*Work to be completed*. Below this line is a set of entries; quote exactly the lines from the line that contains "in human hands.[^1]" to the line that contains "## 0. Project overview", both lines included.
Start of Exercise materials
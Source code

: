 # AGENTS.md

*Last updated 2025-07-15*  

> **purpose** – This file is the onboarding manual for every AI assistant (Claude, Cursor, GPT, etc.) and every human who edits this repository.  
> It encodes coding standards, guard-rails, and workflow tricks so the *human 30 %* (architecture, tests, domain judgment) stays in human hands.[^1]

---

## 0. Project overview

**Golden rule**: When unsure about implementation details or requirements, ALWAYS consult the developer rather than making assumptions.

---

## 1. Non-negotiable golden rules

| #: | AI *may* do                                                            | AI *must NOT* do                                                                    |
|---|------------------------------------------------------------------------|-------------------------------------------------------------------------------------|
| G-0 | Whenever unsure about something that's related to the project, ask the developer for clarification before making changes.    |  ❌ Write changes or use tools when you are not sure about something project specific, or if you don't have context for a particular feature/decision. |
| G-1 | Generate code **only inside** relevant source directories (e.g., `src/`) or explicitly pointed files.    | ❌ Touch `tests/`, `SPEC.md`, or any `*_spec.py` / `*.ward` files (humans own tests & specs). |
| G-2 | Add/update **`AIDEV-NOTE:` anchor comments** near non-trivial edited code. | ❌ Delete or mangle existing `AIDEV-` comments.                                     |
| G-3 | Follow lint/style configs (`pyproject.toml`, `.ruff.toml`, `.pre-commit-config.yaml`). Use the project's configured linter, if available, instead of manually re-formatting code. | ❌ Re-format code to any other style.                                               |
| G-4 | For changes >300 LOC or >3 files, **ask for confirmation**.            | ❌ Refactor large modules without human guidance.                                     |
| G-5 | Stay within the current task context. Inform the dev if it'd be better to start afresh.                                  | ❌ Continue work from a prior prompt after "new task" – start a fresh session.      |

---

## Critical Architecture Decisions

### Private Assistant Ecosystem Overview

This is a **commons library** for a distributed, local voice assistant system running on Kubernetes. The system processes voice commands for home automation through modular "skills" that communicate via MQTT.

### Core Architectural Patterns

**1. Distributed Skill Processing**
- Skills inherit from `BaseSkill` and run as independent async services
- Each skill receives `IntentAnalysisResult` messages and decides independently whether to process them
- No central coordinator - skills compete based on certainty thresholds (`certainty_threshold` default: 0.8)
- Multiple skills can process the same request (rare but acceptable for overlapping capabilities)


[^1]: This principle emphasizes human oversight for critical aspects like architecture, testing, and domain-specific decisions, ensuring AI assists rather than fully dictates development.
End of Exercise materials
*Response to this task*.
> It encodes coding standards, guard-rails, and workflow tricks so the *human 30 %* (architecture, tests, domain judgment) stays in human hands.[^1]

---

## 0. Project overview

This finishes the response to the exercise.